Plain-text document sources
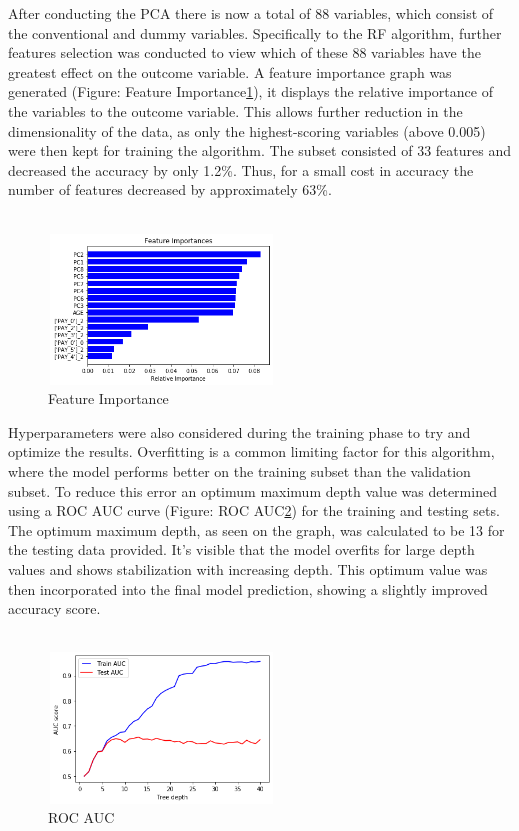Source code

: \documentclass{article}
\begin{document}
After conducting the PCA there is now a total of 88 variables, which consist of the conventional and dummy variables. Specifically to the RF algorithm, further features selection was conducted to view which of these 88 variables have the greatest effect on the outcome variable. A feature importance graph  was generated (Figure: Feature Importance\ref{fig:feature-Importance}), it displays the relative importance of the variables to the outcome variable. This allows further reduction in the dimensionality of the data, as only the highest-scoring variables (above 0.005) were then kept for training the algorithm. The subset consisted of 33 features and decreased the accuracy by only 1.2\%. Thus, for a small cost in accuracy the number of features decreased by approximately 63\%.\\ \\
\begin{figure}[h]
 \centering
 \includegraphics[width=6cm, height=4cm]{feature-importance.png}
 \caption{Feature Importance}
 \label{fig:feature-Importance}
\end{figure}

Hyperparameters were also considered during the training phase to try and optimize the results\cite{rf-result}. Overfitting is a common limiting factor for this algorithm, where the model performs better on the training subset than the validation subset. To reduce this error an optimum maximum depth value was determined using a ROC AUC curve (Figure: ROC AUC\ref{fig:rf-auc}) for the training and testing sets\cite{rf-testing}. The optimum maximum depth, as seen on the graph, was calculated to be 13 for the testing data provided. It’s visible that the model overfits for large depth values and shows stabilization with increasing depth. This optimum value was then incorporated into the final model prediction, showing a slightly improved accuracy score.\\ \\
\begin{figure}[h]
 \centering
 \includegraphics[width=6cm, height=4cm]{rf-auc.png}
 \caption{ROC AUC}
 \label{fig:rf-auc}
\end{figure}
\end{document}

EXERCISE PROMPT -
Working through the records, copy each line in which the word "width" appears.

EXERCISE OUTPUT -
 \includegraphics[width=6cm, height=4cm]{feature-importance.png}
 \includegraphics[width=6cm, height=4cm]{rf-auc.png}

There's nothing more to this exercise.